Drury need to keep the assets he have to be able exploit the market when the burden of a flat cap is lifted of it. We are entering a totally different era with totally different conditions than what we are used to from the last 8 years or so.
This is the history of the Cap (between 12/13 and 13/14 the PAs share started to roll back from 57% to 50%):
The projection is that its a coin flip if all debt is paid and the cap raises to 86m next season. If it does and the NHL experience the same growth as it did the last time we had inflation in the economy -- ie at the same rates as in 06, 07 and 08 -- the Cap would go from 86m to 96m to 110m to 125m over the course of 4 seasons. If its just 7 percent yearly growth, its 86, 92, 98 and 105m instead.
Its 15 years ago, but its relevant to look back at what types of moves really paid of during that period. A classic example is Detroit jumping on Brian Rafalski and locking him up to a 5 year 6m per deal. Everyone was like 6m for Rafalski??? It was signed coming of a 44m cap and ended under like a 64m cap. You got to be expansive and exploit opportunities. It becomes hard to get good players instead of hard to fit them under the cap. The difference between the 'have's' and 'have nots' will increase rapidly. When a number of teams crystallize as true contenders that the rest can't really compete with -- you see more players on teams with no outlooks go like 'trade me, I want to win something'. We will be in the running in those discussions.
From my POV:
(a) We definitely do
not have a window in the coming 2-3 years that look better than in the coming 4-8 years. In the current environment, there are no contenders, besides maybe like a team like Tampa occasionally. What are our best odds, that we can get to a point were a ECF and a SCF is a coin flip? That is 25% -- and a point its really hard to get to.
(b) Drury should keep his powder dry while we are still storting out the mess we are in, because the upside is limited.
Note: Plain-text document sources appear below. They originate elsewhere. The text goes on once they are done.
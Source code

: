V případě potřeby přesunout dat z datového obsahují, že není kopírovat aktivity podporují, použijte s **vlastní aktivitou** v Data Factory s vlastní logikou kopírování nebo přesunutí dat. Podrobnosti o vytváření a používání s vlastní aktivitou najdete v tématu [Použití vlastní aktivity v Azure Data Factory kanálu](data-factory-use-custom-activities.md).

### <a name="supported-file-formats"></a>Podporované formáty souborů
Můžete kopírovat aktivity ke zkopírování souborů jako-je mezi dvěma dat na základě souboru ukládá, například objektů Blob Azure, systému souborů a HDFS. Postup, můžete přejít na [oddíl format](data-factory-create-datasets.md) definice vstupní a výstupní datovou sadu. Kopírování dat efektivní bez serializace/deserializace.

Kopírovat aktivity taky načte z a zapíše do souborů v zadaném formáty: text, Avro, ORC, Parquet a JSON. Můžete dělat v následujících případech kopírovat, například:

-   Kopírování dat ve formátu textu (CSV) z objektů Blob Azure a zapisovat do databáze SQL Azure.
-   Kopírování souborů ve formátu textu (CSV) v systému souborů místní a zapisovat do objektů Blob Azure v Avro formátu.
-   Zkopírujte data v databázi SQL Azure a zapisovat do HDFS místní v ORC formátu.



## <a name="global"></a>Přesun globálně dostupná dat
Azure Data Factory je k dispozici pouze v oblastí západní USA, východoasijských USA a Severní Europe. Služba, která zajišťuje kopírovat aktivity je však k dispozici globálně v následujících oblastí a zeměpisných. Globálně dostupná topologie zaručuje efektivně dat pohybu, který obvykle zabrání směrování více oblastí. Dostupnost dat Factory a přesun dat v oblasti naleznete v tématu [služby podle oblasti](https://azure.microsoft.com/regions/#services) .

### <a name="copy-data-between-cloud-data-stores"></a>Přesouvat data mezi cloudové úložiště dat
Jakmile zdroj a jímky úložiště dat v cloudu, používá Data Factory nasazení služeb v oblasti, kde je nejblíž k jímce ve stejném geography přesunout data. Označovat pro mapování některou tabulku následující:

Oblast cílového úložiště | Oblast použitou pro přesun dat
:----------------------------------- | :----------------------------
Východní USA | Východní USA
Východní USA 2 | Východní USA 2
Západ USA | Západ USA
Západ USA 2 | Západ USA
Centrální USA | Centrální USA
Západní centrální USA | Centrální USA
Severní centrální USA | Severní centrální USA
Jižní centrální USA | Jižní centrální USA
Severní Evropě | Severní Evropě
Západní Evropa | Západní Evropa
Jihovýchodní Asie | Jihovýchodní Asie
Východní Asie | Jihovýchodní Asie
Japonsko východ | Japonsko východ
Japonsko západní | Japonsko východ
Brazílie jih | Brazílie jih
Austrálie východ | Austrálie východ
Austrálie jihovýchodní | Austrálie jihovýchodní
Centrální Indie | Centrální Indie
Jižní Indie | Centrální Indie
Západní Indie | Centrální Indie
(c) When the wet blanket of the pandemic and everything else is lifted from the Cap -- good luck for 2/3 of the NHL competing with a team like ours. Parity? There was very little partiy in the NHL between 05' and 12' in terms of all teams being able to compete with each other. Some coaches went in the wrong direction, there were some odd results, loaded teams blew series they shouldn't have lost. But the best teams were
loaded. Why? The cap going up as much as it did which enabled them to keep their team together while adding players.
Chicago, Philly and Boston are at totally the wrong place to reap the benefits from being an attractive location with a rising cap. Pittsburgh will most likely join them in the near future.
Our long-term future look very good.